Help Center
Your guide to using the AI Model Evaluator for various NLP benchmarks.
- Select a Benchmark Suite: Choose the benchmark (e.g., GLUE, SuperGLUE) you want to evaluate your model against from the tabs at the top.
- Select a Dataset: Within your chosen benchmark suite, select the specific dataset from the dropdown menu.
- Prepare Your Model's Output: Ensure your model's predictions are in the correct format for the selected dataset. The output can be a single-column list of predictions in CSV format or a JSON array of predictions. See the dataset details below for specific formats.
- Provide the Output: You can either paste your model's output directly into the text area or upload a file (.csv, .json, .txt).
- Run Benchmark: Click the "Run Benchmark" button to start the evaluation.
- Review the Report: The tool will generate a comprehensive report with a summary of results (including pass/fail status and key metrics) and a detailed analysis of your model's performance.

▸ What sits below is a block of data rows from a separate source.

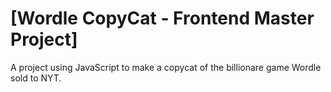 # [Wordle CopyCat - Frontend Master Project]

A project using JavaScript to make a copycat of the billionare game Wordle sold to NYT.
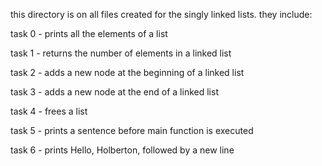 this directory is on all files created for the singly linked lists. 
they include:

task 0 - prints all the elements of a list

task 1 - returns the number of elements in a linked list

task 2 - adds a new node at the beginning of a linked list

task 3 - adds a new node at the end of a linked list

task 4 - frees a list

task 5 - prints a sentence before main function is executed

task 6 - prints Hello, Holberton, followed by a new line

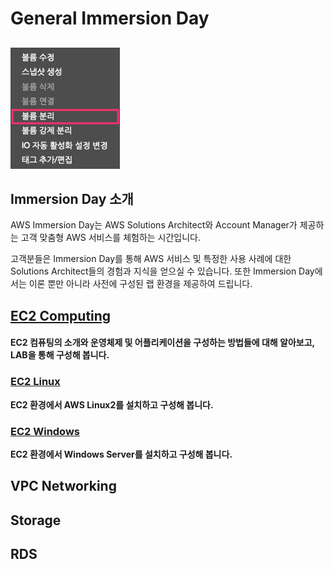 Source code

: # General Immersion Day

## 

![](.gitbook/assets/image%20%2813%29.png)

## Immersion Day 소개

AWS Immersion Day는 AWS Solutions Architect와 Account Manager가 제공하는 고객 맞춤형 AWS 서비스를 체험하는 시간입니다. 

고객분들은 Immersion Day를 통해 AWS 서비스 및 특정한 사용 사례에 대한 Solutions Architect들의 경험과 지식을 얻으실 수 있습니다. 또한 Immersion Day에서는 이론 뿐만 아니라 사전에 구성된 랩 환경을 제공하여 드립니다.  

## [EC2 Computing](ec2/)

#### EC2 컴퓨팅의 소개와 운영체제 및 어플리케이션을 구성하는 방법들에 대해 알아보고, LAB을 통해 구성해 봅니다.

### [EC2 Linux](ec2/ec2-linux.md)

**EC2 환경에서 AWS Linux2를 설치하고 구성해 봅니다.**

### [EC2 Windows](ec2/ec2-windows.md)

**EC2 환경에서 Windows Server를 설치하고 구성해 봅니다.**

## VPC Networking

## Storage

## **RDS**

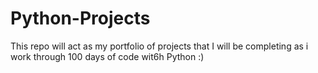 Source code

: # Python-Projects
This repo will act as my portfolio of projects that I will be completing as i work through 100 days of code wit6h Python :)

The General Language Understanding Evaluation (GLUE) benchmark is a collection of diverse natural language understanding tasks.
CoLA (Corpus of Linguistic Acceptability)
Task: Determine if a sentence is grammatically correct. A binary classification task.
Expected Output: A list of 0s (unacceptable) and 1s (acceptable).
[1, 0, 1, 1, 0, ...]SST-2 (Stanford Sentiment Treebank)
Task: Classify the sentiment of a sentence from a movie review. A binary classification task.
Expected Output: A list of 0s (negative) and 1s (positive).
[0, 1, 1, 0, 1, ...]MRPC (Microsoft Research Paraphrase Corpus)
Task: Determine if two sentences are paraphrases of each other. A binary classification task.
Expected Output: A list of 0s (not equivalent) and 1s (equivalent).
[1, 0, 1, 1, 0, ...]STS-B (Semantic Textual Similarity Benchmark)
Task: Predict a similarity score between 1 and 5 for two sentences. A regression task.
Expected Output: A list of floating point numbers between 1.0 and 5.0.
[5.0, 1.2, 3.8, 2.5, ...]QQP (Quora Question Pairs)
Task: Determine whether a pair of questions are semantically equivalent. A binary classification task.
Expected Output: A list of 0s (not duplicate) and 1s (duplicate).
[0, 1, 1, 0, 1, ...]MNLI (Multi-Genre Natural Language Inference)
Task: Given a premise and a hypothesis, determine if the premise entails the hypothesis, contradicts it, or neither. A 3-class classification task.
Expected Output: A list of 0s (entailment), 1s (neutral), and 2s (contradiction).
[0, 2, 1, 0, 1, ...]QNLI (Question-Answering NLI)
Task: For a question-sentence pair, determine if the sentence contains the answer to the question. A binary classification task.
Expected Output: A list of 0s (entailment) and 1s (not entailment).
[0, 1, 0, 0, 1, ...]RTE (Recognizing Textual Entailment)
Task: A smaller version of textual entailment task. A binary classification task.
Expected Output: A list of 0s (entailment) and 1s (not entailment).
[1, 0, 0, 1, 1, ...]WNLI (Winograd NLI)
Task: A small reading comprehension task. A binary classification task.
Expected Output: A list of 0s (not entailment) and 1s (entailment).
[0, 1, 1, 0, 1, ...]